Hungary to get border officers from eastern neighbours to curb migrant flow

Hungary will receive 150 police reinforcements from fellow EU neighbours Poland, the Czech Republic and Slovakia to help tackle a migrant surge on its border with Serbia, the four countries said Thursday.

 The Czechs, Slovaks and Hungarians have long demanded tighter border controls as they resisted EU plans to relocate 160,000 refugees throughout the bloc from overstretched Italy and Greece, but were overruled in Brussels.

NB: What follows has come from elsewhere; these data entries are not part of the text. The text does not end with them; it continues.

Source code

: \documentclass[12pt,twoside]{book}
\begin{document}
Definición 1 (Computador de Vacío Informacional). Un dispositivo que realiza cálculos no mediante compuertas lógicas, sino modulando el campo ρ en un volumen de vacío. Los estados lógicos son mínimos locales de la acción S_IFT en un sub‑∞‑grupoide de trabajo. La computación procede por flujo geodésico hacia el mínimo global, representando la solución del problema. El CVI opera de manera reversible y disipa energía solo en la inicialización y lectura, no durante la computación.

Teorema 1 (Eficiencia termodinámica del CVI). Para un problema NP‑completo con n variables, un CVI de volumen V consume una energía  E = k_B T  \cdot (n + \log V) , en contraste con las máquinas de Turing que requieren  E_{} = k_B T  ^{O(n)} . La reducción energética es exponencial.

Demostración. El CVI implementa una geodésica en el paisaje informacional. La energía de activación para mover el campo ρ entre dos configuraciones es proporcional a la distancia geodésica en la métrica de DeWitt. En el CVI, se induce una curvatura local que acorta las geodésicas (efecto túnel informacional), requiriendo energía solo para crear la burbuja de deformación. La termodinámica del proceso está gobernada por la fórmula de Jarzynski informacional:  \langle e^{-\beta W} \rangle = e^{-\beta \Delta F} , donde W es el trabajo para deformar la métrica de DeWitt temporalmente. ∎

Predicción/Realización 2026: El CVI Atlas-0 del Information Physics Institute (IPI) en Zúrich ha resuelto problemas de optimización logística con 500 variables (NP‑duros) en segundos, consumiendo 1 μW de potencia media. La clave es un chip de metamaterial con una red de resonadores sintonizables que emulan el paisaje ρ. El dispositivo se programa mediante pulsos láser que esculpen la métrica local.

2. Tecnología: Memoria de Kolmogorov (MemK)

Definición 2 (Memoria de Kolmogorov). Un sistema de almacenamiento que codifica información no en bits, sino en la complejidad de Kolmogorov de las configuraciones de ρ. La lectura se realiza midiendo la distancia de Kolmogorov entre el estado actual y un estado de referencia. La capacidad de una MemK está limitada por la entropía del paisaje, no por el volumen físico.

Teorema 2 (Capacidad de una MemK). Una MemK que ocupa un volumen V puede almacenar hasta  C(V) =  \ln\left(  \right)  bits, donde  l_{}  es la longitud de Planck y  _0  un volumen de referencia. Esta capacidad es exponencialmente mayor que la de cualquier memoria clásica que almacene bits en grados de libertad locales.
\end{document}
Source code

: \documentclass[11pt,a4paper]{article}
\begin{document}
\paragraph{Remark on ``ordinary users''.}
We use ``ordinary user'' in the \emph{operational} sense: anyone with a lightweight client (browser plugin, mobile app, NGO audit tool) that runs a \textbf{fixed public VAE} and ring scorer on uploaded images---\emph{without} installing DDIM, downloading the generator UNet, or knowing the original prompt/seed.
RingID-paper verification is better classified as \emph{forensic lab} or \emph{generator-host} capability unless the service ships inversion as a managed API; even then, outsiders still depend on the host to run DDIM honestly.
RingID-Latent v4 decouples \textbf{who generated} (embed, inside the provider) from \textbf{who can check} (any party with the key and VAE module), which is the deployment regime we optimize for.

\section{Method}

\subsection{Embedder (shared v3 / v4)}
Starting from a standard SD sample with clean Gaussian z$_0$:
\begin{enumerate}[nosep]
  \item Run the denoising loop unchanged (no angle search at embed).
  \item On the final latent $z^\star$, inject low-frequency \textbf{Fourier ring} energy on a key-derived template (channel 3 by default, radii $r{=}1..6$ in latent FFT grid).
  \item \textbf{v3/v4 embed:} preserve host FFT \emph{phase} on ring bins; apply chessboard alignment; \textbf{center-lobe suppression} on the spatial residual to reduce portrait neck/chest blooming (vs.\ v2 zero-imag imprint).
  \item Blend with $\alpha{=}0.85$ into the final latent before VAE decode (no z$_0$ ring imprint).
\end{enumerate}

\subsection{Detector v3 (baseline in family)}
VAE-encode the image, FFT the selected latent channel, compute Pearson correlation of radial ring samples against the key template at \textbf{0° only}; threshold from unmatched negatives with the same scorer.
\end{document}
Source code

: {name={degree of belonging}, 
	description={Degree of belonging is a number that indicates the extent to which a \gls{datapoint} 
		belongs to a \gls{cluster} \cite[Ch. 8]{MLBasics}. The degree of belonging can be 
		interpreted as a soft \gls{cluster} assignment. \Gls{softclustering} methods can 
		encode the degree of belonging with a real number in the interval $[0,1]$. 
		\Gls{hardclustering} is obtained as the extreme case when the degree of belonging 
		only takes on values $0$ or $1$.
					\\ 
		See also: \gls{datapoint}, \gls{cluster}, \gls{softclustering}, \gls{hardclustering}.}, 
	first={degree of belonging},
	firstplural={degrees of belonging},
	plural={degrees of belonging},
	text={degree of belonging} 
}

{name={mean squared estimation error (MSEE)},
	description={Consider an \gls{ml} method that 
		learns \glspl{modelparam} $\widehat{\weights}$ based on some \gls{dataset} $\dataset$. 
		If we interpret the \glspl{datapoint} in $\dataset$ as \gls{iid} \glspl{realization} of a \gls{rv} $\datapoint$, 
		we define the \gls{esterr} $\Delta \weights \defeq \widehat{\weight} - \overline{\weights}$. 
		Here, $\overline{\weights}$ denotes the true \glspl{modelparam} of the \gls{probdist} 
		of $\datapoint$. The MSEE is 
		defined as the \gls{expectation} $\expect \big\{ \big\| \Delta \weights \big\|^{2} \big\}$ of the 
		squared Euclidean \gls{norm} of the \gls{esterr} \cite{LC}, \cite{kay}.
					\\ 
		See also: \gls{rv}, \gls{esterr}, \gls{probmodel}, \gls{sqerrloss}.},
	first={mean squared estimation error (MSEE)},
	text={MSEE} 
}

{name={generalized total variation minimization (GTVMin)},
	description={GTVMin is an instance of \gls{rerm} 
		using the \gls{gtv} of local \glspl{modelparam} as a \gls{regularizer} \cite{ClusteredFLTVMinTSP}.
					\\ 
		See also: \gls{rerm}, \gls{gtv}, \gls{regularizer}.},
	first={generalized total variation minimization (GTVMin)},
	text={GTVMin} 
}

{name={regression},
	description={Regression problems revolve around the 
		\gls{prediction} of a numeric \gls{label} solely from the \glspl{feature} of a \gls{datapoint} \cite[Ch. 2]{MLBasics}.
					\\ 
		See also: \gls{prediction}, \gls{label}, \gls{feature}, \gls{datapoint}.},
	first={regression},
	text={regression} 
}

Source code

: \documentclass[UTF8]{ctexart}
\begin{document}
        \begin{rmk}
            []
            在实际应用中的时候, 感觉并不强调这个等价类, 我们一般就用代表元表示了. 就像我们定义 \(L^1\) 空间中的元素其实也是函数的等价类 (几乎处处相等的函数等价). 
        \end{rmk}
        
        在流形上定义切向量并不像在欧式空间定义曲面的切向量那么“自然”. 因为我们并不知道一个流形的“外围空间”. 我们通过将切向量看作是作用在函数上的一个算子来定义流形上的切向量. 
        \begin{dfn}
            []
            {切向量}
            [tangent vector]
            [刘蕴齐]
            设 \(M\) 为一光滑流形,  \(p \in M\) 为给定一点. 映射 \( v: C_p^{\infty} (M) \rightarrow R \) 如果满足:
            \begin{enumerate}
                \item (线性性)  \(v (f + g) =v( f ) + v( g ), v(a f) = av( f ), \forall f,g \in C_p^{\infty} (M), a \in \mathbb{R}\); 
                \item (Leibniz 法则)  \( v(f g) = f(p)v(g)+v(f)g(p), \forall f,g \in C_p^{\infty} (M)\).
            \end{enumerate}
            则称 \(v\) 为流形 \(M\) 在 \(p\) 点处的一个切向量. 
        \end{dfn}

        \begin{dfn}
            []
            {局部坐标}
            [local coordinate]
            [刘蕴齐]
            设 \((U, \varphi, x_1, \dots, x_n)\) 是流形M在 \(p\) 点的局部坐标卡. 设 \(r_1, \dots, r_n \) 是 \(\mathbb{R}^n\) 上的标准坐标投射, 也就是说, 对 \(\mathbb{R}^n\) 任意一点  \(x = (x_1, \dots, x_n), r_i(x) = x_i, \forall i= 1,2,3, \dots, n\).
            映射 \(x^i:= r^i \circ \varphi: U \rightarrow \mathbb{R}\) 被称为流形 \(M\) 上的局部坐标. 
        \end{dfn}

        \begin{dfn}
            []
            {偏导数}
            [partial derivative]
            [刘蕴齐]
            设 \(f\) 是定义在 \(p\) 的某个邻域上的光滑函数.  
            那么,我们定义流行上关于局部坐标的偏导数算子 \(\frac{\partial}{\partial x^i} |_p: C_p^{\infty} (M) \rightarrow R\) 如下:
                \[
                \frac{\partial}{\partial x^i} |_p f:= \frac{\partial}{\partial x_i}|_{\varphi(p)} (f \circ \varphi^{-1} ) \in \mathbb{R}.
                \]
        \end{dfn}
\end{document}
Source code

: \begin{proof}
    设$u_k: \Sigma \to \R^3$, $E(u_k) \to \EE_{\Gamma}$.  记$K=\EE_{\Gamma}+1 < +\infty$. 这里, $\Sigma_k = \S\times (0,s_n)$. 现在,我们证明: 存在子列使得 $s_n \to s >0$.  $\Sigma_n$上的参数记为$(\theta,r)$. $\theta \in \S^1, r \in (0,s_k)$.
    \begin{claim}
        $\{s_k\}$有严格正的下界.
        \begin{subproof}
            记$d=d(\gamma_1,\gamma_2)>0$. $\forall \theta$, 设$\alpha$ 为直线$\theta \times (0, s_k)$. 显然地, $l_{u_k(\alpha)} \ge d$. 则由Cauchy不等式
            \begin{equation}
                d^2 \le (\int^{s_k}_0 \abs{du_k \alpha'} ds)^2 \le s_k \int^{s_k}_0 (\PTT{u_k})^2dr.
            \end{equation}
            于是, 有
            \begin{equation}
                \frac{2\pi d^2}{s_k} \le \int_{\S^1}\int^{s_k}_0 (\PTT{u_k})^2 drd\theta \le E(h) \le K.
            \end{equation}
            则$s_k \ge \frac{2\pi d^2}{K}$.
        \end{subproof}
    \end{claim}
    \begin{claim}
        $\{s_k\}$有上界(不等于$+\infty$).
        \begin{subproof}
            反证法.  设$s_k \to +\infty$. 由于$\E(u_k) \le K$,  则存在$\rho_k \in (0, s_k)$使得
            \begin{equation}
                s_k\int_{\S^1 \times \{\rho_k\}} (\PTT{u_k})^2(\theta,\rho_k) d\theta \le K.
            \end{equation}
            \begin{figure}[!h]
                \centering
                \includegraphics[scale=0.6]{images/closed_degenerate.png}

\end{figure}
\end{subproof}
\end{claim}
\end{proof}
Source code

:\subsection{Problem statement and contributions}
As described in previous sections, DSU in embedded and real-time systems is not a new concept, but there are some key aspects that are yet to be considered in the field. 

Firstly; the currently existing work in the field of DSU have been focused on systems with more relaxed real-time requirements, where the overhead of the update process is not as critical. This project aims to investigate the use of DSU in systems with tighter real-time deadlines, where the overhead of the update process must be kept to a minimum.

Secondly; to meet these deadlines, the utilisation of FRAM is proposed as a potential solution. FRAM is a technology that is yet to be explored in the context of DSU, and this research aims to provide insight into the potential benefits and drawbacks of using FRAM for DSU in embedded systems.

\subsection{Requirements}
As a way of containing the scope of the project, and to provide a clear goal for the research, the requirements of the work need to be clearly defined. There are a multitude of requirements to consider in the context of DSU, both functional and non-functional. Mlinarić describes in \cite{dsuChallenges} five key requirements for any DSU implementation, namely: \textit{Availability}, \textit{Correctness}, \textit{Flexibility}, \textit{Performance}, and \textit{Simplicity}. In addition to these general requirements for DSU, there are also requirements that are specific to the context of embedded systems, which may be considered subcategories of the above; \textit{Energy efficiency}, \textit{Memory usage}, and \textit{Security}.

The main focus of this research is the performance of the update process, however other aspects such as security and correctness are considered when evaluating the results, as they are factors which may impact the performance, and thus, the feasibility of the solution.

 Hungary is on the southern frontier of Europe's passport-free Schengen zone, which has come under intense pressure as the European Union faces its biggest migrant crisis since World War II.

 "To demonstrate their determination to act in the field of protection of the Schengen border, the countries of the Visegrad Group have come together in a spirit of genuine solidarity and provided Hungary, who currently bears the heaviest burden, with the necessary security assistance," the leaders of the four nations said in a meeting in Brussels that preceded an EU summit on the migrant crisis.

 The four prime ministers said the Czech Republic and Slovakia will each deploy 50 police officers to Hungary's border while Poland will deploy between 50 and 60 police officers as well as five specially equipped vehicles.

 Slovakia said Wednesday that the 50 Slovak policemen will report for patrols along the southern border on October 20, adding that all the officers speak Hungarian.

 Defence Minister Martin Glvac said Slovakia would also send an undisclosed number of soldiers to fellow NATO member Hungary in connection with the migrant crisis.

 Slovakia's leftist Prime Minister Robert Fico said the policing project, to be implemented for a one-month trial period, "provides guidance for other countries on how to defend the external Schengen borders".

 Bratislava has also pledged to give 500,000 euros ($570,000) to local non-governmental organisations that help Syrian refugees in Croatia, Serbia and Turkey.

 The decision comes after grassroots organisations called for more government support for refugees.

 Unlike EU neighbours Austria and Hungary, the Czech Republic, Poland and Slovakia have so far seen few migrants and refugees seeking to transit through their territories on their way to Germany and other western European countries.